Work instruction → Output the lines of the records exactly, from the first through the one containing "For each deliverable, the". Omit all pictures.

Given records →
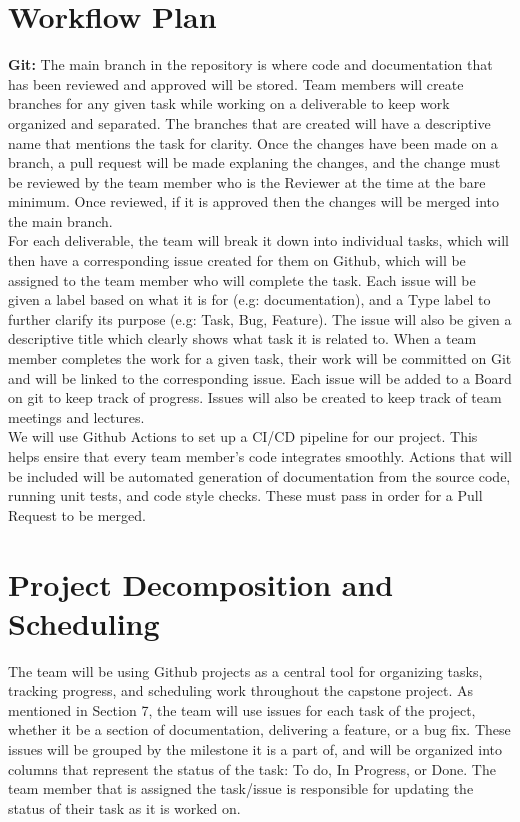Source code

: \documentclass{article}
\begin{document}
\section{Workflow Plan}

{\bf Git:} The main branch in the repository is where code and documentation that has been reviewed and approved will be stored. Team members will create branches for any given task while working
on a deliverable to keep work organized and separated.  The branches that are created will have a descriptive name that mentions the task for clarity. Once the changes have been made on a branch, 
a pull request will be made explaning the changes, and the change must be reviewed by the team member who is the Reviewer at the time at the bare minimum. Once reviewed, if it is approved then the changes will be merged into the main branch. \\

 For each deliverable, the team will break it down into individual tasks, which will then have a corresponding issue created for them on Github, which will be assigned to the team member who will complete the task.
Each issue will be given a label based on what it is for (e.g: documentation), and a Type label to further clarify its purpose (e.g: Task, Bug, Feature). 
The issue will also be given a descriptive title which clearly shows what task it is related to. When a team member completes the work for a given task, their work will
be committed on Git and will be linked to the corresponding issue. Each issue will be added to a Board on git to keep track of progress. Issues will also be created to keep track of team meetings and lectures. \\

 We will use Github Actions to set up a CI/CD pipeline for our project. This helps ensire that every team member's code integrates smoothly. Actions that will be included will be
automated generation of documentation from the source code, running unit tests, and code style checks. These must pass in order for a Pull Request to be merged.
\section{Project Decomposition and Scheduling}

The team will be using Github projects as a central tool for organizing tasks, tracking progress, and scheduling work throughout the capstone project. As mentioned in Section 7,
the team will use issues for each task of the project, whether it be a section of documentation, delivering a feature, or a bug fix. These issues will be grouped by the milestone it
is a part of, and will be organized into columns that represent the status of the task: To do, In Progress, or Done. The team member that is assigned the task/issue is responsible
for updating the status of their task as it is worked on.\newline
\end{document}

Exercise answer →
Source code

: \documentclass{article}
\begin{document}
\section{Workflow Plan}

{\bf Git:} The main branch in the repository is where code and documentation that has been reviewed and approved will be stored. Team members will create branches for any given task while working
on a deliverable to keep work organized and separated.  The branches that are created will have a descriptive name that mentions the task for clarity. Once the changes have been made on a branch, 
a pull request will be made explaning the changes, and the change must be reviewed by the team member who is the Reviewer at the time at the bare minimum. Once reviewed, if it is approved then the changes will be merged into the main branch. \\

 For each deliverable, the team will break it down into individual tasks, which will then have a corresponding issue created for them on Github, which will be assigned to the team member who will complete the task.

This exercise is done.